Wanted! Vegetable Side-Dish Recipes

I need to eat more veggies, so I’m need to know how to cook them.

Here is my VSDR. Open can of niblet corn and pour into small pot. Add a pat of butter and heat.
Come to think of it you may want to add how to purchase the said veggies in your recipe as I’m that is an important step. (unless you can just use canned stuff)

Thanks

Well, if you’re wanting to eat more veggies for the health & weight loss benefits, your first thing is to lose the butter!

Secondly, it’s not always the selection of vegetables but the way you do them can also add variety. Boiled, raw, steamed, slightly steamed, stir-fried, mashed, etc.

Usually, I just steam or stir-fry. You can also grill some of the more durable sorts like Asparagus.

Well, if you’re wanting to eat more veggies for the health & weight loss benefits, your first thing is to lose the butter!

Secondly, it’s not always the selection of vegetables but the way you do them can also add variety.

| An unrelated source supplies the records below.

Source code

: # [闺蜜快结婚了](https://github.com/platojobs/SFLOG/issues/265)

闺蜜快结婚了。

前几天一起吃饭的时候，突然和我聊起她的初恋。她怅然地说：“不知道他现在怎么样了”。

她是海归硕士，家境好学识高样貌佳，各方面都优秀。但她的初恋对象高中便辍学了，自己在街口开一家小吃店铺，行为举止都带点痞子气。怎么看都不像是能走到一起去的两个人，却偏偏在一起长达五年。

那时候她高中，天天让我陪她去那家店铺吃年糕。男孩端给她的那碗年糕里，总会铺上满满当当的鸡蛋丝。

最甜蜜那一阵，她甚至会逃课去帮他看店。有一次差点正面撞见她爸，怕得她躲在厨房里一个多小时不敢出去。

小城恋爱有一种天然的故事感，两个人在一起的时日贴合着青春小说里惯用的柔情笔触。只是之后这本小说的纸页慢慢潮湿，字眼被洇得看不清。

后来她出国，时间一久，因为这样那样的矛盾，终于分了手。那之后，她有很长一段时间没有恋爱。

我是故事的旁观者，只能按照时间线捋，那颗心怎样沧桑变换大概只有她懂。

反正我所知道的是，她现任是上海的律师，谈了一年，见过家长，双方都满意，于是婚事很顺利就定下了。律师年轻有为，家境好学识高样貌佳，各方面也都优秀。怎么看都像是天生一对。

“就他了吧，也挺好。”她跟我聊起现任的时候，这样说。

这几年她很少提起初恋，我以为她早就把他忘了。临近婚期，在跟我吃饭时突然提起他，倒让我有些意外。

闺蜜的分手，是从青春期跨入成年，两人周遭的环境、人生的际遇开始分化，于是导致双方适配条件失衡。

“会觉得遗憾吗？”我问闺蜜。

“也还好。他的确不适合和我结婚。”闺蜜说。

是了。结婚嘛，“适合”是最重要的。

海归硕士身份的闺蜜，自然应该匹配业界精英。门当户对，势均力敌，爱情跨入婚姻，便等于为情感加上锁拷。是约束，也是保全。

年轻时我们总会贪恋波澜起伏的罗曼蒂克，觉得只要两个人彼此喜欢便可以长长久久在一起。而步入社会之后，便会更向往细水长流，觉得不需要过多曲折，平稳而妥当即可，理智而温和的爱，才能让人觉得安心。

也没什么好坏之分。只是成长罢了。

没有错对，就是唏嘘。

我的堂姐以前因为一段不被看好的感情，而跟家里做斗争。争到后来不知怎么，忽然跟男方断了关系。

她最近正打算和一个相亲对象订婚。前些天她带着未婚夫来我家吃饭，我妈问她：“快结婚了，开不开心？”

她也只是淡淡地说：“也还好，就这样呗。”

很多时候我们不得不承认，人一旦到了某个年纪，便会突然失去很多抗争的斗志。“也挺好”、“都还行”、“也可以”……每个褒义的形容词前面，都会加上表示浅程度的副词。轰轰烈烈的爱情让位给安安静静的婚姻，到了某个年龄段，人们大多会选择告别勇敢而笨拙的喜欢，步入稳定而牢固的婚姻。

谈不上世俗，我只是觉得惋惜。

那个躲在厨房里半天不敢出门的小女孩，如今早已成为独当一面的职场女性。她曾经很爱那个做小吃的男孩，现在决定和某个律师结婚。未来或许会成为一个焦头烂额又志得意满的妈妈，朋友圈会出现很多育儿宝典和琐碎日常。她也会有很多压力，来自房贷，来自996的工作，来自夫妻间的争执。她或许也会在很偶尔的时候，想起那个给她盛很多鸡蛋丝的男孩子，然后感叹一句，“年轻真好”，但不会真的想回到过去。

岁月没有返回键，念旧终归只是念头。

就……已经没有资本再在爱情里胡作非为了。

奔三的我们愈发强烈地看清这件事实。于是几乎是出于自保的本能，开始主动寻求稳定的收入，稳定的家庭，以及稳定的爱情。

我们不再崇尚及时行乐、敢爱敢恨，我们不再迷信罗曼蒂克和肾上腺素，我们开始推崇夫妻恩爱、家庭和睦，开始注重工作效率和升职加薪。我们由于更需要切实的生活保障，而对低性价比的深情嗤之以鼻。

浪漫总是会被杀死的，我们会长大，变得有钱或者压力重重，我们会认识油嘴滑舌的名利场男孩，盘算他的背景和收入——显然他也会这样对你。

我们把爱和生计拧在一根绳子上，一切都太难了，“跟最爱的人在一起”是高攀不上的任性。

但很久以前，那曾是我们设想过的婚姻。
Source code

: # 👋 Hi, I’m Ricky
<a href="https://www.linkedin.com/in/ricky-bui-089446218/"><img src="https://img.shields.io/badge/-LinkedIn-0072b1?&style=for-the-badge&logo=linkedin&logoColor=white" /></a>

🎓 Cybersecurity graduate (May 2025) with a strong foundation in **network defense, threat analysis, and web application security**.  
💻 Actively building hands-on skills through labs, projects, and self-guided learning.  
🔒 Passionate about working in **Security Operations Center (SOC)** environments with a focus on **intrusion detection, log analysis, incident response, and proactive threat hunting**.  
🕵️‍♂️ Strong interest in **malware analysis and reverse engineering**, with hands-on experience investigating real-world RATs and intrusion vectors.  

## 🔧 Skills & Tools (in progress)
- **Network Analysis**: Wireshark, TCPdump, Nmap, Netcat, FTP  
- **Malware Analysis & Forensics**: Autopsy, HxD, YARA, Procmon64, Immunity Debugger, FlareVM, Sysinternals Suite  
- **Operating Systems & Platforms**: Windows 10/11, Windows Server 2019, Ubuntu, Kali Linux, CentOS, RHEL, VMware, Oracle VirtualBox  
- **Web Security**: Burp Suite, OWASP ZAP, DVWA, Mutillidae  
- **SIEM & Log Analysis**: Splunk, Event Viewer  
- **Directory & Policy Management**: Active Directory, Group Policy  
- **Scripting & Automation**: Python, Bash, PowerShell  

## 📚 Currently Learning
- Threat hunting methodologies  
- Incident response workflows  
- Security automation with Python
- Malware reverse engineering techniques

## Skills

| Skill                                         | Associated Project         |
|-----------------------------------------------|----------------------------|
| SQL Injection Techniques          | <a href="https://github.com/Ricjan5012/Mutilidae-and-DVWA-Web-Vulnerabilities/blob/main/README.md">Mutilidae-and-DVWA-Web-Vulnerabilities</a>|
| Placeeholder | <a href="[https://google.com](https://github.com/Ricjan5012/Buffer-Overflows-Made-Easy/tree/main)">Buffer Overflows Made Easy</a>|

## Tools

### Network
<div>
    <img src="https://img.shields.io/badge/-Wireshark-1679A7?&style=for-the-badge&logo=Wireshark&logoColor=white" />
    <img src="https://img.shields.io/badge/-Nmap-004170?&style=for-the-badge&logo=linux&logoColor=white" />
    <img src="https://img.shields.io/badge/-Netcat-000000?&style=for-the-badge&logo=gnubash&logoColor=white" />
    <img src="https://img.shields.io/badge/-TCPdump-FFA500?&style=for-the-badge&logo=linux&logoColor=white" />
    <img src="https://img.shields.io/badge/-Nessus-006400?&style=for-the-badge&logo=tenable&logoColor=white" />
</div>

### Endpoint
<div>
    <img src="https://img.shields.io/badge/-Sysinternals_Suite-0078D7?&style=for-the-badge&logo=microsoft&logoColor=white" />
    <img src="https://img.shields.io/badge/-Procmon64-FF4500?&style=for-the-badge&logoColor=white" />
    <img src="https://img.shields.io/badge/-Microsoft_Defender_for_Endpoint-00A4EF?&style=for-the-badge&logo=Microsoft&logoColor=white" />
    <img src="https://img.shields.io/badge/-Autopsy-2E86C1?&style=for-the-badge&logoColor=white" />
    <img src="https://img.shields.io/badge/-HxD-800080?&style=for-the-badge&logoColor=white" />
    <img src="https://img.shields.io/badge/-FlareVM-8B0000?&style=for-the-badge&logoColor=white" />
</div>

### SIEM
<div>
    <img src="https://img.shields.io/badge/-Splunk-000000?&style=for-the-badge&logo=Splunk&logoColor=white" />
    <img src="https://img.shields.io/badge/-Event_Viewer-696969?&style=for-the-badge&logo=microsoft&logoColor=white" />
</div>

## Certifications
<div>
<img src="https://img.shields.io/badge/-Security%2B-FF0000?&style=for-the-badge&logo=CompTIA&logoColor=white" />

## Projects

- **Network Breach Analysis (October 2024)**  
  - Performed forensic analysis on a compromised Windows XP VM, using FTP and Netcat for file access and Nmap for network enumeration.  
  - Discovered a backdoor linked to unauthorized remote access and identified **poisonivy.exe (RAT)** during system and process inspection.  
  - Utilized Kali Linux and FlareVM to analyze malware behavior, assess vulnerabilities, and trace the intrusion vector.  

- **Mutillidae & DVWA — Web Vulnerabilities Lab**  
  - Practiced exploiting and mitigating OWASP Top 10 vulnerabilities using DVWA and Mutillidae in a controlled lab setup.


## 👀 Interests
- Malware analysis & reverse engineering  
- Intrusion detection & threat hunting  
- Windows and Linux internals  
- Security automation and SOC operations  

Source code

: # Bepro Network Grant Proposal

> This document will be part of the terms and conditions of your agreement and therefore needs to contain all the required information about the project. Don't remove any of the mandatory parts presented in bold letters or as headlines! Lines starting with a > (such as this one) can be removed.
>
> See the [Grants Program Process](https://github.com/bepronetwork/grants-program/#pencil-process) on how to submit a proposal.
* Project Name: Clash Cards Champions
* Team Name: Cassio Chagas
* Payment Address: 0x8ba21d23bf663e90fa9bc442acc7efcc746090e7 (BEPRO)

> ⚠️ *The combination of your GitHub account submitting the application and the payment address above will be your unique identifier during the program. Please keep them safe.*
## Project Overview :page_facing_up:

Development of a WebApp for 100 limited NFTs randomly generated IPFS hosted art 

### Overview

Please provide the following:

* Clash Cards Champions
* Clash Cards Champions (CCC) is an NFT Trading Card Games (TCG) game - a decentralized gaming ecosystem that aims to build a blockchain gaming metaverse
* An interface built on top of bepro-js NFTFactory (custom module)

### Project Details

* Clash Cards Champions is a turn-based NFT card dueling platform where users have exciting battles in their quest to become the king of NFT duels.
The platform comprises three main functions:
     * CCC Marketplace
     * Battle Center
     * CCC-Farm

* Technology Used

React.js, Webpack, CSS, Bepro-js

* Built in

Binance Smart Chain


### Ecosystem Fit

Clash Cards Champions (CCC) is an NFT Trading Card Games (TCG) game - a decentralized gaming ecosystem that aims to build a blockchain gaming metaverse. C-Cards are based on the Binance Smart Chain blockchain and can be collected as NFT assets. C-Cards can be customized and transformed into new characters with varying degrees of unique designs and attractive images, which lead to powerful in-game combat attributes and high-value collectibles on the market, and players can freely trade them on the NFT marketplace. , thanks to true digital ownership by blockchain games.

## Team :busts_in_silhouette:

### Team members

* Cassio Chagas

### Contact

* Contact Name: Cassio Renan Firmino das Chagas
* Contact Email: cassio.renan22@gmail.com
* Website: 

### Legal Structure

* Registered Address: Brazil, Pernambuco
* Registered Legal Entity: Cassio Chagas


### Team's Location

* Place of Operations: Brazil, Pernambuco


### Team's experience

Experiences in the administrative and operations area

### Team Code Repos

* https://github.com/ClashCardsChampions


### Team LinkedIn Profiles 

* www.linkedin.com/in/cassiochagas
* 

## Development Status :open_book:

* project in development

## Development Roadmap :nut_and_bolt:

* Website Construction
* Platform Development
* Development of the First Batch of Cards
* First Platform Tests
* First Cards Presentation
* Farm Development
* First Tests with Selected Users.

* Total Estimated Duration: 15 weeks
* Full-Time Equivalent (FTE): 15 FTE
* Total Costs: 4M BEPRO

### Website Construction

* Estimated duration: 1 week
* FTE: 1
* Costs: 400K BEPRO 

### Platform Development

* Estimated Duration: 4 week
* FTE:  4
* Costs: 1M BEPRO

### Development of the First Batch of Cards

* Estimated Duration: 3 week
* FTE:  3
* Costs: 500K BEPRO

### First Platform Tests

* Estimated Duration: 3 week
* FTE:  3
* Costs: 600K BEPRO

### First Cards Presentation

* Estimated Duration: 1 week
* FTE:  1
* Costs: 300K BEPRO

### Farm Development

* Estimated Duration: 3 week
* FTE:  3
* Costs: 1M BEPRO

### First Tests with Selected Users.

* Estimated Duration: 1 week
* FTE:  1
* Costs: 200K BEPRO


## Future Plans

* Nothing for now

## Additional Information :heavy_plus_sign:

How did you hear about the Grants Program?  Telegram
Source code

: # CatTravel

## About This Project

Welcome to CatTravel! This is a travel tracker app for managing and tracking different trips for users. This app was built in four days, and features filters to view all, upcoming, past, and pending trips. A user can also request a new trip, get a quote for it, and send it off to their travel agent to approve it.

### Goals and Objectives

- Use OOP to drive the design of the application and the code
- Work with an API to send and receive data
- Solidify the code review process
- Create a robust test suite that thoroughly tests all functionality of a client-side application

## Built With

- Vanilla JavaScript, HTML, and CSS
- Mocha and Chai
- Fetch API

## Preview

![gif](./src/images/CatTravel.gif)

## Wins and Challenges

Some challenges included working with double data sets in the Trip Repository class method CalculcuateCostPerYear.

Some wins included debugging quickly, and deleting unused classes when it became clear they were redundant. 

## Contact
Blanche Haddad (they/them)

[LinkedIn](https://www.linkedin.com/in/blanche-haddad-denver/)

Boiled, raw, steamed, slightly steamed, stir-fried, mashed, etc.

Usually, I just steam or stir-fry. You can also grill some of the more durable sorts like Asparagus.

Play around with seasonings. Look in the seasonings section of the supermarket for some pre-made kinds (but stay away from the sugary or MSG-filled stuff). Then begin trying it yourself. Get a veggie steamer with a “flavor chamber”, or some such and put various spices in there as an experiment.

I’m going to take a wild guess here. You don’t much like vegetables. Cooking …what’s that?

Mix the corn with mashed potatoes, an egg and make patties to fry in the pan.

Get a pot. Splash of oil. Dice onion. In. Chop up tomato. In. Chili (fresh or powder). In. Leftover cooked vegetables diced. In. Tin (or 2 ) baked beans (whatever you like). In. Before toast is done add handful grated cheese.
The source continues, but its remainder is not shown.